13News sat down with an Indianapolis woman whose daughter was killed in a road rage shooting — and she wasn't even driving.
"She was a passenger in the car," Melissa Brock said. "She was an innocent victim of gun violence. Her life was taken for no good reason."
The human cost
For Melissa Brock, driving anywhere these days can turn into a nightmare with the change of a traffic light.
"I'm the first there and it just takes me a second to move. People will start blowing their horns and yelling and screaming and flipping off and just acting crazy," she said.
Every honk of a horn is a painful reminder of the road rage that changed her life forever.

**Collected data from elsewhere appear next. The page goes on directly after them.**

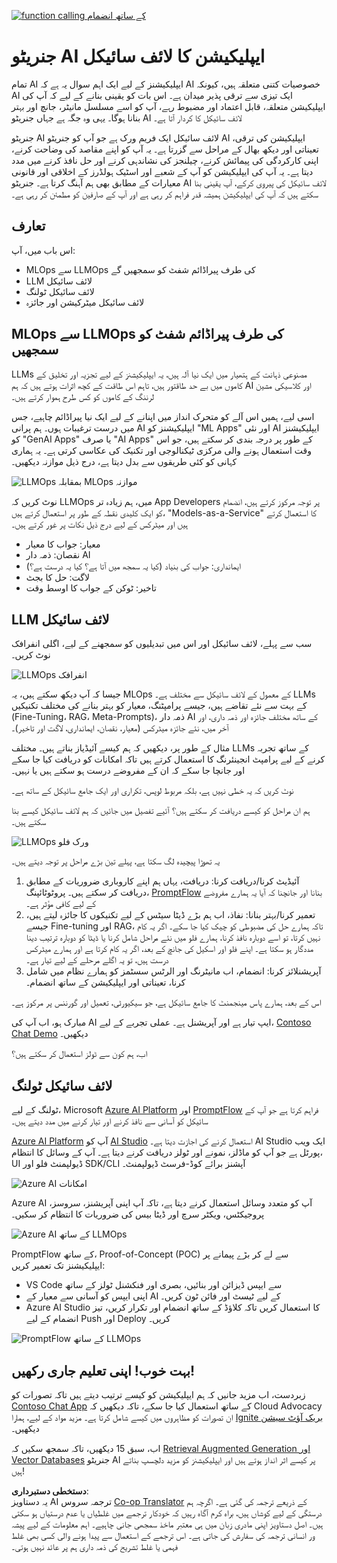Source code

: <!--
CO_OP_TRANSLATOR_METADATA:
{
  "original_hash": "27a5347a5022d5ef0a72ab029b03526a",
  "translation_date": "2025-07-09T15:48:08+00:00",
  "source_file": "14-the-generative-ai-application-lifecycle/README.md",
  "language_code": "ur"
}
-->
[![function calling کے ساتھ انضمام](../../../translated_images/14-lesson-banner.066d74a31727ac121eeac06376a068a397d8e335281e63ce94130d11f516e46b.ur.png)](https://aka.ms/gen-ai-lesson14-gh?WT.mc_id=academic-105485-koreyst)

# جنریٹو AI ایپلیکیشن کا لائف سائیکل

تمام AI ایپلیکیشنز کے لیے ایک اہم سوال یہ ہے کہ AI خصوصیات کتنی متعلقہ ہیں، کیونکہ AI ایک تیزی سے ترقی پذیر میدان ہے۔ اس بات کو یقینی بنانے کے لیے کہ آپ کی ایپلیکیشن متعلقہ، قابل اعتماد اور مضبوط رہے، آپ کو اسے مسلسل مانیٹر، جانچ اور بہتر بنانا ہوگا۔ یہی وہ جگہ ہے جہاں جنریٹو AI لائف سائیکل کا کردار آتا ہے۔

جنریٹو AI لائف سائیکل ایک فریم ورک ہے جو آپ کو جنریٹو AI ایپلیکیشن کی ترقی، تعیناتی اور دیکھ بھال کے مراحل سے گزرتا ہے۔ یہ آپ کو اپنے مقاصد کی وضاحت کرنے، اپنی کارکردگی کی پیمائش کرنے، چیلنجز کی نشاندہی کرنے اور حل نافذ کرنے میں مدد دیتا ہے۔ یہ آپ کی ایپلیکیشن کو آپ کے شعبے اور اسٹیک ہولڈرز کے اخلاقی اور قانونی معیارات کے مطابق بھی ہم آہنگ کرتا ہے۔ جنریٹو AI لائف سائیکل کی پیروی کرکے، آپ یقینی بنا سکتے ہیں کہ آپ کی ایپلیکیشن ہمیشہ قدر فراہم کر رہی ہے اور آپ کے صارفین کو مطمئن کر رہی ہے۔

## تعارف

اس باب میں، آپ:

- MLOps سے LLMOps کی طرف پیراڈائم شفٹ کو سمجھیں گے
- LLM لائف سائیکل
- لائف سائیکل ٹولنگ
- لائف سائیکل میٹرکیشن اور جائزہ

## MLOps سے LLMOps کی طرف پیراڈائم شفٹ کو سمجھیں

LLMs مصنوعی ذہانت کے ہتھیار میں ایک نیا آلہ ہیں، یہ ایپلیکیشنز کے لیے تجزیہ اور تخلیق کے کاموں میں بے حد طاقتور ہیں، تاہم اس طاقت کے کچھ اثرات ہوتے ہیں کہ ہم AI اور کلاسیکی مشین لرننگ کے کاموں کو کس طرح ہموار کرتے ہیں۔

اسی لیے، ہمیں اس آلے کو متحرک انداز میں اپنانے کے لیے ایک نیا پیراڈائم چاہیے، جس میں درست ترغیبات ہوں۔ ہم پرانی AI ایپلیکیشنز کو "ML Apps" اور نئی AI ایپلیکیشنز کو "GenAI Apps" یا صرف "AI Apps" کے طور پر درجہ بندی کر سکتے ہیں، جو اس وقت استعمال ہونے والی مرکزی ٹیکنالوجی اور تکنیک کی عکاسی کرتی ہے۔ یہ ہماری کہانی کو کئی طریقوں سے بدل دیتا ہے، درج ذیل موازنہ دیکھیں۔

![LLMOps بمقابلہ MLOps موازنہ](../../../translated_images/01-llmops-shift.29bc933cb3bb0080a562e1655c0c719b71a72c3be6252d5c564b7f598987e602.ur.png)

نوٹ کریں کہ LLMOps میں، ہم زیادہ تر App Developers پر توجہ مرکوز کرتے ہیں، انضمام کو ایک کلیدی نقطہ کے طور پر استعمال کرتے ہیں، "Models-as-a-Service" کا استعمال کرتے ہیں اور میٹرکس کے لیے درج ذیل نکات پر غور کرتے ہیں۔

- معیار: جواب کا معیار
- نقصان: ذمہ دار AI
- ایمانداری: جواب کی بنیاد (کیا یہ سمجھ میں آتا ہے؟ کیا یہ درست ہے؟)
- لاگت: حل کا بجٹ
- تاخیر: ٹوکن کے جواب کا اوسط وقت

## LLM لائف سائیکل

سب سے پہلے، لائف سائیکل اور اس میں تبدیلیوں کو سمجھنے کے لیے، اگلی انفرافک نوٹ کریں۔

![LLMOps انفرافک](../../../translated_images/02-llmops.70a942ead05a7645db740f68727d90160cb438ab71f0fb20548bc7fe5cad83ff.ur.png)

جیسا کہ آپ دیکھ سکتے ہیں، یہ MLOps کے معمول کے لائف سائیکل سے مختلف ہے۔ LLMs کے بہت سے نئے تقاضے ہیں، جیسے پرامپٹنگ، معیار کو بہتر بنانے کی مختلف تکنیکیں (Fine-Tuning، RAG، Meta-Prompts)، ذمہ دار AI کے ساتھ مختلف جائزہ اور ذمہ داری، اور آخر میں، نئے جائزہ میٹرکس (معیار، نقصان، ایمانداری، لاگت اور تاخیر)۔

مثال کے طور پر، دیکھیں کہ ہم کیسے آئیڈیاز بناتے ہیں۔ مختلف LLMs کے ساتھ تجربہ کرنے کے لیے پرامپٹ انجینئرنگ کا استعمال کرتے ہیں تاکہ امکانات کو دریافت کیا جا سکے اور جانچا جا سکے کہ ان کے مفروضے درست ہو سکتے ہیں یا نہیں۔

نوٹ کریں کہ یہ خطی نہیں ہے، بلکہ مربوط لوپس، تکراری اور ایک جامع سائیکل کے ساتھ ہے۔

ہم ان مراحل کو کیسے دریافت کر سکتے ہیں؟ آئیے تفصیل میں جائیں کہ ہم لائف سائیکل کیسے بنا سکتے ہیں۔

![LLMOps ورک فلو](../../../translated_images/03-llm-stage-flows.3a1e1c401235a6cfa886ed6ba04aa52a096a545e1bc44fa54d7d5983a7201892.ur.png)

یہ تھوڑا پیچیدہ لگ سکتا ہے، پہلے تین بڑے مراحل پر توجہ دیتے ہیں۔

1. آئیڈیٹ کرنا/دریافت کرنا: دریافت، یہاں ہم اپنے کاروباری ضروریات کے مطابق دریافت کر سکتے ہیں۔ پروٹوٹائپنگ، [PromptFlow](https://microsoft.github.io/promptflow/index.html?WT.mc_id=academic-105485-koreyst) بنانا اور جانچنا کہ آیا یہ ہمارے مفروضے کے لیے کافی مؤثر ہے۔
1. تعمیر کرنا/بہتر بنانا: نفاذ، اب ہم بڑے ڈیٹا سیٹس کے لیے تکنیکوں کا جائزہ لیتے ہیں، جیسے Fine-tuning اور RAG، تاکہ ہمارے حل کی مضبوطی کو چیک کیا جا سکے۔ اگر یہ کام نہیں کرتا، تو اسے دوبارہ نافذ کرنا، ہمارے فلو میں نئے مراحل شامل کرنا یا ڈیٹا کو دوبارہ ترتیب دینا مددگار ہو سکتا ہے۔ اپنے فلو اور اسکیل کی جانچ کے بعد، اگر یہ کام کرتا ہے اور ہمارے میٹرکس درست ہیں، تو یہ اگلے مرحلے کے لیے تیار ہے۔
1. آپریشنلائز کرنا: انضمام، اب مانیٹرنگ اور الرٹس سسٹمز کو ہمارے نظام میں شامل کرنا، تعیناتی اور ایپلیکیشن کے ساتھ انضمام۔

اس کے بعد، ہمارے پاس مینجمنٹ کا جامع سائیکل ہے، جو سیکیورٹی، تعمیل اور گورننس پر مرکوز ہے۔

مبارک ہو، اب آپ کی AI ایپ تیار ہے اور آپریشنل ہے۔ عملی تجربے کے لیے، [Contoso Chat Demo](https://nitya.github.io/contoso-chat/?WT.mc_id=academic-105485-koreys) دیکھیں۔

اب، ہم کون سے ٹولز استعمال کر سکتے ہیں؟

## لائف سائیکل ٹولنگ

ٹولنگ کے لیے، Microsoft [Azure AI Platform](https://azure.microsoft.com/solutions/ai/?WT.mc_id=academic-105485-koreys) اور [PromptFlow](https://microsoft.github.io/promptflow/index.html?WT.mc_id=academic-105485-koreyst) فراہم کرتا ہے جو آپ کے سائیکل کو آسانی سے نافذ کرنے اور تیار کرنے میں مدد دیتے ہیں۔

[Azure AI Platform](https://azure.microsoft.com/solutions/ai/?WT.mc_id=academic-105485-koreys) آپ کو [AI Studio](https://ai.azure.com/?WT.mc_id=academic-105485-koreys) استعمال کرنے کی اجازت دیتا ہے۔ AI Studio ایک ویب پورٹل ہے جو آپ کو ماڈلز، نمونے اور ٹولز دریافت کرنے دیتا ہے۔ آپ کے وسائل کا انتظام، UI ڈیولپمنٹ فلو اور SDK/CLI آپشنز برائے کوڈ-فرسٹ ڈیولپمنٹ۔

![Azure AI امکانات](../../../translated_images/04-azure-ai-platform.80203baf03a12fa8b166e194928f057074843d1955177baf0f5b53d50d7b6153.ur.png)

Azure AI آپ کو متعدد وسائل استعمال کرنے دیتا ہے، تاکہ آپ اپنی آپریشنز، سروسز، پروجیکٹس، ویکٹر سرچ اور ڈیٹا بیس کی ضروریات کا انتظام کر سکیں۔

![Azure AI کے ساتھ LLMOps](../../../translated_images/05-llm-azure-ai-prompt.a5ce85cdbb494bdf95420668e3464aae70d8b22275a744254e941dd5e73ae0d2.ur.png)

PromptFlow کے ساتھ، Proof-of-Concept (POC) سے لے کر بڑے پیمانے پر ایپلیکیشنز تک تعمیر کریں:

- VS Code سے ایپس ڈیزائن اور بنائیں، بصری اور فنکشنل ٹولز کے ساتھ
- اپنی ایپس کو آسانی سے معیار کے AI کے لیے ٹیسٹ اور فائن ٹون کریں۔
- Azure AI Studio کا استعمال کریں تاکہ کلاؤڈ کے ساتھ انضمام اور تکرار کریں، تیز انضمام کے لیے Push اور Deploy کریں۔

![PromptFlow کے ساتھ LLMOps](../../../translated_images/06-llm-promptflow.a183eba07a3a7fdf4aa74db92a318b8cbbf4a608671f6b166216358d3203d8d4.ur.png)

## بہت خوب! اپنی تعلیم جاری رکھیں!

زبردست، اب مزید جانیں کہ ہم ایپلیکیشن کو کیسے ترتیب دیتے ہیں تاکہ تصورات کو [Contoso Chat App](https://nitya.github.io/contoso-chat/?WT.mc_id=academic-105485-koreyst) کے ساتھ استعمال کیا جا سکے، تاکہ دیکھیں کہ Cloud Advocacy ان تصورات کو مظاہروں میں کیسے شامل کرتا ہے۔ مزید مواد کے لیے، ہمارا [Ignite بریک آؤٹ سیشن](https://www.youtube.com/watch?v=DdOylyrTOWg) دیکھیں۔

اب، سبق 15 دیکھیں، تاکہ سمجھ سکیں کہ [Retrieval Augmented Generation اور Vector Databases](../15-rag-and-vector-databases/README.md?WT.mc_id=academic-105485-koreyst) جنریٹو AI پر کیسے اثر انداز ہوتے ہیں اور ایپلیکیشنز کو مزید دلچسپ بناتے ہیں!

**دستخطی دستبرداری**:  
یہ دستاویز AI ترجمہ سروس [Co-op Translator](https://github.com/Azure/co-op-translator) کے ذریعے ترجمہ کی گئی ہے۔ اگرچہ ہم درستگی کے لیے کوشاں ہیں، براہ کرم آگاہ رہیں کہ خودکار ترجمے میں غلطیاں یا عدم درستیاں ہو سکتی ہیں۔ اصل دستاویز اپنی مادری زبان میں ہی معتبر ماخذ سمجھی جانی چاہیے۔ اہم معلومات کے لیے پیشہ ور انسانی ترجمہ کی سفارش کی جاتی ہے۔ اس ترجمے کے استعمال سے پیدا ہونے والی کسی بھی غلط فہمی یا غلط تشریح کی ذمہ داری ہم پر عائد نہیں ہوتی۔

"Every night when I close my eyes, I see her laying on that steel table," Brock said. "I had to go in and identify her body."
Melissa's daughter, Brandy, was a 31-years-old mother of two. One afternoon, she was just a passenger in a friend's car, getting a ride home.
"The guy in the other car started getting in front of them slamming on the brakes, or getting beside them, trying to run them off the road."
Both drivers were angry with each other. Back and forth they went, until they stopped at a red light.
Brock said both men had guns — and fired them.
Brandy, in the passenger seat, was caught in the crossfire. Bullets from the driver behind them, Brock said, hit Brandy.
"(He) shot into the back of the car. The bullets went through the trunk, through the back seat … and exploded her heart," Brock said. "She was a passenger in the car. She wasn't driving. She didn't have a gun. She was just .. a victim of senseless gun violence."
It's not just in central Indiana, either.
In April, WNDU-TV in South Bend reported a northern Indiana man was arrested, accused of shooting at a vehicle driven by Indiana State Representative Jake Teshka. In court documents, police said Teshka was attempting to drive onto the highway when a speeding van passed on the left, then pulled up to Teshka's vehicle and fired several shots. WNDU reports Teshka's two young children were in the car with him but weren't hurt. Teshka reportedly suffered cuts to his head from flying glass.
An average of 44 people per month were shot last year, and either wounded or killed in road rage shootings across the country, according to the Gun Violence Archive. That's twice as many as four years ago.
"I just don't think people understand when someone's buried, it doesn't end there," Brock said. "It doesn't all go away. That one-second thought, 'OK, I'm mad, I'm going to shoot somebody.' That one-second action affects so many people in so many ways for the rest of their lives."
Brock said she's especially upset because the man who reportedly shot her was never charged in her death. That’s because, according to the law, he was acting in self-defense.
Investigators said the driver in Brandy's car reached out of the window and fired his gun at the driver behind them. That's when the other driver behind them reportedly stepped partially out of his car and fired back. Investigators say that was the bullet that struck Brandy Brock.
What to do if you're caught in a road rage incident
ISP Sgt. John Perrine said it's critical to remain calm behind the wheel of your car and drive courteously.
If you find yourself caught up in a road rage incident, call 911. Perrine said do not speed up. Instead, slow down and exit the highway as soon as possible.
If you're at an intersection, turn and go the other way. If you’re being followed, a 911 dispatcher will tell you where to go.